TASK DESCRIPTION:
Look through the data below for the string "Hashes", and copy every line where it turns up.

Plain-text document sources:
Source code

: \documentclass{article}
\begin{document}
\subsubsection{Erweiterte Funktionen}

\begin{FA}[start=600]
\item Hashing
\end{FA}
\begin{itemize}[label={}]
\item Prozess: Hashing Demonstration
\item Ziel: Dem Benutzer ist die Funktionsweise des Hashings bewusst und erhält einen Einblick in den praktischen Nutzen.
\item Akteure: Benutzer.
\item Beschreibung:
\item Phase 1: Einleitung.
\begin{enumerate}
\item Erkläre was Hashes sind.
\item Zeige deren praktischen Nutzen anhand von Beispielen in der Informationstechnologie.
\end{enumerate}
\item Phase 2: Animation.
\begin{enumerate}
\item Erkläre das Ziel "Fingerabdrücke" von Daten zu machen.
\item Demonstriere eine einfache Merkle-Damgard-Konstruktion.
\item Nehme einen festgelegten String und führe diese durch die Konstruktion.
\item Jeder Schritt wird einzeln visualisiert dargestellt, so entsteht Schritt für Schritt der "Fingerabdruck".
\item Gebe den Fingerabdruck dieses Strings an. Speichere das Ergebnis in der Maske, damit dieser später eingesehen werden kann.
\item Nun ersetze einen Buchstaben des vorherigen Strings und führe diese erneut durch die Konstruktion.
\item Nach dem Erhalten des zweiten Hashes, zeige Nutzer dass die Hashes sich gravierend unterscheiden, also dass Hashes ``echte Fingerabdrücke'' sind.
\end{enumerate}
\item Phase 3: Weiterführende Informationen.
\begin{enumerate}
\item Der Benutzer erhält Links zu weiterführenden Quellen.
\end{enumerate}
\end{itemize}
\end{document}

...

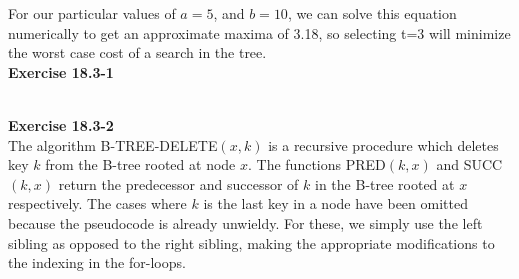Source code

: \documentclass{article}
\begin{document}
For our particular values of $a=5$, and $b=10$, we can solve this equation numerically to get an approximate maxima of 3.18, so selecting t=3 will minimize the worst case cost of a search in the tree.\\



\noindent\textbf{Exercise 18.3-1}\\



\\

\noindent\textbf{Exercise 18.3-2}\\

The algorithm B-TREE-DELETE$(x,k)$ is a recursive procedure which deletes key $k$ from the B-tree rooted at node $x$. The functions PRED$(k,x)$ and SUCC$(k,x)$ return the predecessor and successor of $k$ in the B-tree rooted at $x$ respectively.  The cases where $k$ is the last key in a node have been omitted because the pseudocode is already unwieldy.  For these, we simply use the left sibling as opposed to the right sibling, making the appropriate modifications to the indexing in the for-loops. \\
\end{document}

--

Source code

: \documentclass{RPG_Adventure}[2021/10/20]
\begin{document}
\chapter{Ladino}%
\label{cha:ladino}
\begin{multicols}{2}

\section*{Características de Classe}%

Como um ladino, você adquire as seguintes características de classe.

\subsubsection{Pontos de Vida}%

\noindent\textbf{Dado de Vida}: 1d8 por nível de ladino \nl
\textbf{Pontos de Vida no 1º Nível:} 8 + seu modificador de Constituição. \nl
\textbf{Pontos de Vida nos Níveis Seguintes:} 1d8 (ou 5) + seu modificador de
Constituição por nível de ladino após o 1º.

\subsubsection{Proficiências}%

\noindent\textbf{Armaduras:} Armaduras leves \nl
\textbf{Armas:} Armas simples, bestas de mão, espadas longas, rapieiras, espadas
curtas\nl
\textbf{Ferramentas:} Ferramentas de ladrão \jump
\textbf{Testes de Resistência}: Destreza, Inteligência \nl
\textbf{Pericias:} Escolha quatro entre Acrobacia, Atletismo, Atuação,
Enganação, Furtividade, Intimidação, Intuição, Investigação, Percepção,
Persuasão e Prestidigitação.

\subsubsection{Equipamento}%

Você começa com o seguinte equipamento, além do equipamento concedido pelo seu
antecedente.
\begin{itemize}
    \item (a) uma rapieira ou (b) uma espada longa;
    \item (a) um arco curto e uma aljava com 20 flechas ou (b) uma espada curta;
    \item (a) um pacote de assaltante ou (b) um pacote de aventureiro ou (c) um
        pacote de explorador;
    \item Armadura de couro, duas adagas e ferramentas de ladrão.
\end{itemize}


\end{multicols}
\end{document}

COMPLETED TASK:
\item Erkläre was Hashes sind.
\item Nach dem Erhalten des zweiten Hashes, zeige Nutzer dass die Hashes sich gravierend unterscheiden, also dass Hashes ``echte Fingerabdrücke'' sind.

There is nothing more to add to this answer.